=== Source material ===
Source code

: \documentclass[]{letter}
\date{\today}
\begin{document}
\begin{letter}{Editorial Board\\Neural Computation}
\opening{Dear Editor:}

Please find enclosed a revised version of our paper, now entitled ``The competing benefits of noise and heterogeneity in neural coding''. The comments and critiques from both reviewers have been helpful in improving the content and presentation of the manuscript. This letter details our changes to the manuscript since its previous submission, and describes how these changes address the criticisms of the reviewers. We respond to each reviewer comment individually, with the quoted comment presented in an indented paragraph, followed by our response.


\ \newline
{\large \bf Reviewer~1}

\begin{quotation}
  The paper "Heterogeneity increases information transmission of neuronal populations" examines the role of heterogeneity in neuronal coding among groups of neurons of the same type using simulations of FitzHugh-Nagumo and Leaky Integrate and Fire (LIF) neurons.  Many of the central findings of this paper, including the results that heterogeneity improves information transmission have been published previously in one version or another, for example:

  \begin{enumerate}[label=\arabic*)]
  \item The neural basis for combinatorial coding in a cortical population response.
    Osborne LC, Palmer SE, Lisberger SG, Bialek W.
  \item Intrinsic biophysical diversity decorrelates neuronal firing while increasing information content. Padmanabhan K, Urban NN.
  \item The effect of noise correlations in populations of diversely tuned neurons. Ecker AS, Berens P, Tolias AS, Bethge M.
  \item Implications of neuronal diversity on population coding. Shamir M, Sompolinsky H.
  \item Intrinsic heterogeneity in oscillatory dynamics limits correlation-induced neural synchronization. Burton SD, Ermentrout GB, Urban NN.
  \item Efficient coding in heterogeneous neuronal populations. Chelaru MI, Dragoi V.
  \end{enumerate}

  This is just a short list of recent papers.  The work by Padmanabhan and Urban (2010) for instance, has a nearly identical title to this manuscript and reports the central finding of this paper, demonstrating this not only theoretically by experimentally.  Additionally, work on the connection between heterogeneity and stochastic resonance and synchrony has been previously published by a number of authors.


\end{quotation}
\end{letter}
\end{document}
===
*Exercise*
Track down all lines above with the string "enumerate" and copy them.

*Result*
  \begin{enumerate}[label=\arabic*)]
  \end{enumerate}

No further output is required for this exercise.